L’équipe créative a poussé le raisonnement plus loin en y intégrant le concept de biophilie, à savoir l’affinité de l’être humain pour le vivant et la nature, un lien inné qu’il recherche où qu’il se trouve.
La délimitation du rez-de-chaussée était tout aussi essentielle, avec la conviction que les zones qui se prêtent au rassemblement se doivent d’être circonscrites pour gagner en convivialité. Et c’est grâce à un éclair de génie qu’ils y sont parvenus.
« Un des membres de l’équipe de Gensler avait fait des recherches sur le Mont-Royal et ses trois sommets notamment. Il a alors eu l’idée d’aménager des places assises sous forme de gradins, inspirés des courbes de niveau de la montagne. »
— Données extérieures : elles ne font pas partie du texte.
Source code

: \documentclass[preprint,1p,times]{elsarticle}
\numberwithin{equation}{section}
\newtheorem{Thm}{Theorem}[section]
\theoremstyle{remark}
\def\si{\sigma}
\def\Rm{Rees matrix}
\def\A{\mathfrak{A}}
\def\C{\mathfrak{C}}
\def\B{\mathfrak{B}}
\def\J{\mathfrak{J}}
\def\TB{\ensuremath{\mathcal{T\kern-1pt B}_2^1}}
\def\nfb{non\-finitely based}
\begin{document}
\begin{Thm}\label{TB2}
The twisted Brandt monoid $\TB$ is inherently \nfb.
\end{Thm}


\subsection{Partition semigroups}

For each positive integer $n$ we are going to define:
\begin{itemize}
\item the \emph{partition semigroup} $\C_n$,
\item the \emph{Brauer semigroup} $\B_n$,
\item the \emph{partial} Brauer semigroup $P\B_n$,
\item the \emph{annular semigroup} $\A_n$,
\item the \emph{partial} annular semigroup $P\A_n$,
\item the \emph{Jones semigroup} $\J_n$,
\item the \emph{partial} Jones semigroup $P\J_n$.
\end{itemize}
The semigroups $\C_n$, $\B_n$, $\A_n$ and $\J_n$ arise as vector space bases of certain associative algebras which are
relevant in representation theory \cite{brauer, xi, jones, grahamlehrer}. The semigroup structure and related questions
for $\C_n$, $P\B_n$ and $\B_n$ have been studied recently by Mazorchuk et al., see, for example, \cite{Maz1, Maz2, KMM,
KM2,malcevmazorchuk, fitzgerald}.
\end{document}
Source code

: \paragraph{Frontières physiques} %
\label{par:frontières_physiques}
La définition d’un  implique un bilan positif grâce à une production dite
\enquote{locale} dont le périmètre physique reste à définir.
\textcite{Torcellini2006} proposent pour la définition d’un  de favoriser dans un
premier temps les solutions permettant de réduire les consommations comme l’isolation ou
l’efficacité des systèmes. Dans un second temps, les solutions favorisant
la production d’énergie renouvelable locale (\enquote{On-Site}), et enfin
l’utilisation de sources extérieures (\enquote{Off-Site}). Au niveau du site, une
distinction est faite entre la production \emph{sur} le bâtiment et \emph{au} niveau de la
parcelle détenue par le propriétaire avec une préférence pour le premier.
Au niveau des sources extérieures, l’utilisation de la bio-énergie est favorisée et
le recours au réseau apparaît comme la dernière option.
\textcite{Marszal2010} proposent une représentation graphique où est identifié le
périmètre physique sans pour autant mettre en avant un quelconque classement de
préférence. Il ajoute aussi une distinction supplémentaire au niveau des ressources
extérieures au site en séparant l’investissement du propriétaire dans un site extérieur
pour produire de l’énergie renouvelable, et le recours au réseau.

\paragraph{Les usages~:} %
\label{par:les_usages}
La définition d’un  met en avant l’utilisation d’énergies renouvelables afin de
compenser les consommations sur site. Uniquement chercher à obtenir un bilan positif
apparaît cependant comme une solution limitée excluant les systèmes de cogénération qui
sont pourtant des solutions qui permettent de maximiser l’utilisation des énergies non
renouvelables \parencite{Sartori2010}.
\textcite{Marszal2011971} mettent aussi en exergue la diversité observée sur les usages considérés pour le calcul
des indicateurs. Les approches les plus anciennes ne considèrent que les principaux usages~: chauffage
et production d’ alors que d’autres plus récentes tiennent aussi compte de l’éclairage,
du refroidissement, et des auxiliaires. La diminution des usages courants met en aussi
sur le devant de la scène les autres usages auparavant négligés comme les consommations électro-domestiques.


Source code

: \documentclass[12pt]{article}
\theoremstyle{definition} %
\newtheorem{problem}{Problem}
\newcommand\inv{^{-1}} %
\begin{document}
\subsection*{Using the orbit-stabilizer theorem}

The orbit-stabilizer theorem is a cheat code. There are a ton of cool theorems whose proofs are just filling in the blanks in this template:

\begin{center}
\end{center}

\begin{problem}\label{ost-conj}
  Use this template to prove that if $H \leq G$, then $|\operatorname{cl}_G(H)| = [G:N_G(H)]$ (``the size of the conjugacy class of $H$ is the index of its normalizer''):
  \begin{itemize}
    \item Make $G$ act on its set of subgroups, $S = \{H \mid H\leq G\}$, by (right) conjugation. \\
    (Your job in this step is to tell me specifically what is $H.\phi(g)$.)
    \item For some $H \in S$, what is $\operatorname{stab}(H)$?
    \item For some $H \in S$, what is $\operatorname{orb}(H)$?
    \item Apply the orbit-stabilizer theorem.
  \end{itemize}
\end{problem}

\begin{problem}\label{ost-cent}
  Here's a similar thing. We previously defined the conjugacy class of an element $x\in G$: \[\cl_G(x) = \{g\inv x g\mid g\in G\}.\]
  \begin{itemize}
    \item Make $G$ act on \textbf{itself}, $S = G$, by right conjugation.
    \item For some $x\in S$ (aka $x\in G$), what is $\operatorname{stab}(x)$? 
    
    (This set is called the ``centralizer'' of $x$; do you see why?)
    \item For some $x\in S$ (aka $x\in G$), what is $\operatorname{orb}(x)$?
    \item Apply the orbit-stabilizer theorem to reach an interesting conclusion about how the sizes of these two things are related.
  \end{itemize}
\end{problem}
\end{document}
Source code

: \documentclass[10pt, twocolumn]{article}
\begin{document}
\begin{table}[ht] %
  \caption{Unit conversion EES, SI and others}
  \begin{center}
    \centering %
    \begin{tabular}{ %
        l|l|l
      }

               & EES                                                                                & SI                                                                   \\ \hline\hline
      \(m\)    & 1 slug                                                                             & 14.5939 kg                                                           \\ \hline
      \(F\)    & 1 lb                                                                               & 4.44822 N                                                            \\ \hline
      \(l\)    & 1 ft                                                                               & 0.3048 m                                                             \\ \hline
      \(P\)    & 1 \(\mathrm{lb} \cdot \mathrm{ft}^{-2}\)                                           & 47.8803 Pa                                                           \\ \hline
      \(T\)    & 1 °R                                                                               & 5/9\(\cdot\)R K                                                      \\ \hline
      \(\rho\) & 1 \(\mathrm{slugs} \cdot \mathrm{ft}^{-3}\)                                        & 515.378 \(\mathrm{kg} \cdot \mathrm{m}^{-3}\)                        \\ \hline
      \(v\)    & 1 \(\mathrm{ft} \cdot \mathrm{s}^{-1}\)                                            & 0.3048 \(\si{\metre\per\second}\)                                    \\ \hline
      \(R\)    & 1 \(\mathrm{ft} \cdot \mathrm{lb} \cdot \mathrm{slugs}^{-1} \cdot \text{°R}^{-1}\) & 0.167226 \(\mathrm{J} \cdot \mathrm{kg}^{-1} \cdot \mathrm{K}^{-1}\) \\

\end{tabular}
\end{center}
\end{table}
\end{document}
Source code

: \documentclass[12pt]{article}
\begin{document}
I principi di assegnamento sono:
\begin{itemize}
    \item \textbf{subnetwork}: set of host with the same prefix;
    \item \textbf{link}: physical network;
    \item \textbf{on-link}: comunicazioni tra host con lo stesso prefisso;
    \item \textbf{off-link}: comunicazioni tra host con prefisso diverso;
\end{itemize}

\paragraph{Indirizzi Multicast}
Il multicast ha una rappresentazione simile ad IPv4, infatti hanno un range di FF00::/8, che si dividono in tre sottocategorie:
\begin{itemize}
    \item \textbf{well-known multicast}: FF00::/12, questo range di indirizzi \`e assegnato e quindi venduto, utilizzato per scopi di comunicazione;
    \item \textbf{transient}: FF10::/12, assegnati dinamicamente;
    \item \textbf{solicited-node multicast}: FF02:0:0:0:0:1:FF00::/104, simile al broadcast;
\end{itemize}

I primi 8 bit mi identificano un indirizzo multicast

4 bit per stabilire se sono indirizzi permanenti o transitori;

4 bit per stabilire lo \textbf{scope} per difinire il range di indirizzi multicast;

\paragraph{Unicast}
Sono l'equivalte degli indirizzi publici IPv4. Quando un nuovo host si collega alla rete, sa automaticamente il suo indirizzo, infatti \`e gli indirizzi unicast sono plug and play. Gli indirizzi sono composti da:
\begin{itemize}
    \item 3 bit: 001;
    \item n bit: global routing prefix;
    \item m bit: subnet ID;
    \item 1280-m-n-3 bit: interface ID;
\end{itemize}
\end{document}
Pour créer un sentiment d’intimité (plutôt absent des bâtiments post-modernes) dans cette immense aire ouverte à très haut plafond, il fallait casser la hauteur : d’un côté, les gradins, qui rapprochent du plafond, de l’autre, de très longs luminaires suspendus. Ensemble, ils définissent une zone privée, propice à un moment partagé dans un espace public.
Assise au sommet de cette montagne imaginaire, appuyée sur ses mains, bras en arrière, Cheryl Catterall me raconte l’autre « eurêka » de ce processus créatif : l’intégration d’un narratif qui s’adresse explicitement aux Montréalais et Montréalaises.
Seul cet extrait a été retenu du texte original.